Ao longo dos 20 anos, o BE tem como aliados quem luta pelas emancipações e pelo progresso, enquanto coleciona "inimigos poderosos" na elite financeira, o que para a coordenadora bloquista, Catarina Martins, é "o melhor" do percurso construído.
Passam hoje duas décadas desde a assembleia de fundação do Bloco de Esquerda (BE), mas a data só vai ser assinalada pelo partido em 9 de março, com um comício comemorativo no Mercado de Culturas, em Lisboa, juntando os fundadores Francisco Louçã, Luís Fazenda e Fernando Rosas, Catarina Martins e a eurodeputada Marisa Matias.
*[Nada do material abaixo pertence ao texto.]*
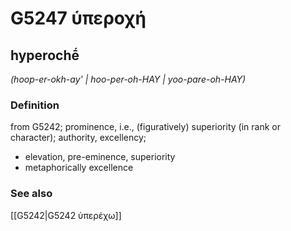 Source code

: # G5247 ὑπεροχή

## hyperochḗ

_(hoop-er-okh-ay' | hoo-per-oh-HAY | yoo-pare-oh-HAY)_

### Definition

from G5242; prominence, i.e., (figuratively) superiority (in rank or character); authority, excellency; 

- elevation, pre-eminence, superiority
- metaphorically excellence

### See also

[[G5242|G5242 ὑπερέχω]]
O BE nasceu em 1999, mas só volvida mais de uma dezena de anos, em 2010, é que a atual líder do partido se tornou aderente, já depois de ter sido eleita, pela primeira vez, deputada independente nas legislativas de 2009.
"Tenho dito sobre estes 20 anos - e acho que isso é o melhor que nós temos e que fomos construindo - que, neste caminho, o Bloco de Esquerda tem como aliados as pessoas que fazem as lutas pelas emancipações, pelo progresso do país, as lutas do trabalho, aquilo que tem o melhor de quem luta por mais justiça, mais dignidade para toda a gente", enaltece Catarina Martins, em entrevista à agência Lusa.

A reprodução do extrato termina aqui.